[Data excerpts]
==============================

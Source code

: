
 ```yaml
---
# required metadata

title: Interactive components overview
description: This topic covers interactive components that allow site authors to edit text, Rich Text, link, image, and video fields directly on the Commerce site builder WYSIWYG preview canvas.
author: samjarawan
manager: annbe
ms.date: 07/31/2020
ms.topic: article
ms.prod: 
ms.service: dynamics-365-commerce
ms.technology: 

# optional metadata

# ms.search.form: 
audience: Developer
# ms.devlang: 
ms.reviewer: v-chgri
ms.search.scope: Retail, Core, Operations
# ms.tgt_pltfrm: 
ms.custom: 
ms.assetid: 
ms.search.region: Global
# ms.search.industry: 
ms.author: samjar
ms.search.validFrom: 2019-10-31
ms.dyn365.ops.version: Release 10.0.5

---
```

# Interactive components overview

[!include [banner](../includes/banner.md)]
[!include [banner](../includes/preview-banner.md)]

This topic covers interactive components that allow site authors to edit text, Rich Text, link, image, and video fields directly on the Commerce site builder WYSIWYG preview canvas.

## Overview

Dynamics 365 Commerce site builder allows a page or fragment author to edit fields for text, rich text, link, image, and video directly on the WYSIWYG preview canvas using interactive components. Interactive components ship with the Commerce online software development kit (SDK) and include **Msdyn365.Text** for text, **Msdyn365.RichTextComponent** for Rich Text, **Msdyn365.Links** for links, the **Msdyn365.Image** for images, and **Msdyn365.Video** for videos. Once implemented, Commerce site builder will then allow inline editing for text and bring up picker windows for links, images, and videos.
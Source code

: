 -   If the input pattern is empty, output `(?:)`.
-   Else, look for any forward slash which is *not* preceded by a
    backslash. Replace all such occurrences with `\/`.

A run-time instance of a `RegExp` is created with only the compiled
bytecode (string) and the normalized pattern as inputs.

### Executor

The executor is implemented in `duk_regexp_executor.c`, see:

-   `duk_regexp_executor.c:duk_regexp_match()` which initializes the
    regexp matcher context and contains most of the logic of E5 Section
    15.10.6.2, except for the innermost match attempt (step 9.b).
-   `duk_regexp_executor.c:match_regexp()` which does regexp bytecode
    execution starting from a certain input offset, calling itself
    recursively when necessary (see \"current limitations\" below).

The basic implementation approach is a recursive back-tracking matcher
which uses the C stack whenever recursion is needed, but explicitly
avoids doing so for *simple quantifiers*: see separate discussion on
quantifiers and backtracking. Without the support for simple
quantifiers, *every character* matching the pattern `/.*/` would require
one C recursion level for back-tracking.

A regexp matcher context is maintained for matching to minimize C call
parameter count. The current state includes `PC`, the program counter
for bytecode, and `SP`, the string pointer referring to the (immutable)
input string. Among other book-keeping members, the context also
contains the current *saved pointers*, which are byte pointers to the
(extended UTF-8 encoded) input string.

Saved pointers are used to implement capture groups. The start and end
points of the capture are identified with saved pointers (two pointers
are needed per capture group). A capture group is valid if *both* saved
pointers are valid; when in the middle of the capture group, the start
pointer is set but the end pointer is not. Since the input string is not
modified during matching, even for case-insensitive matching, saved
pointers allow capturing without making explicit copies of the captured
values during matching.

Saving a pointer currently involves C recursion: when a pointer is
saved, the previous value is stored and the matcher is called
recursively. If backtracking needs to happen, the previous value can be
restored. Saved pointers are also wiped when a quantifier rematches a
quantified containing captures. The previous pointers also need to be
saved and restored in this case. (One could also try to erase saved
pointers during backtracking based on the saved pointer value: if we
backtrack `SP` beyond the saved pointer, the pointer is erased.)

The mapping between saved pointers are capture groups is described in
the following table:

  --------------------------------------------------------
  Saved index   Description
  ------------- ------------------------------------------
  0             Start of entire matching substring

==============================

» **What to work on**
Reproduce exactly the lines above from the line with "pointers are valid;" to the line with "modified during matching, even", including both, and add nothing.

» **Finished exercise**
pointers are valid; when in the middle of the capture group, the start
pointer is set but the end pointer is not. Since the input string is not
modified during matching, even for case-insensitive matching, saved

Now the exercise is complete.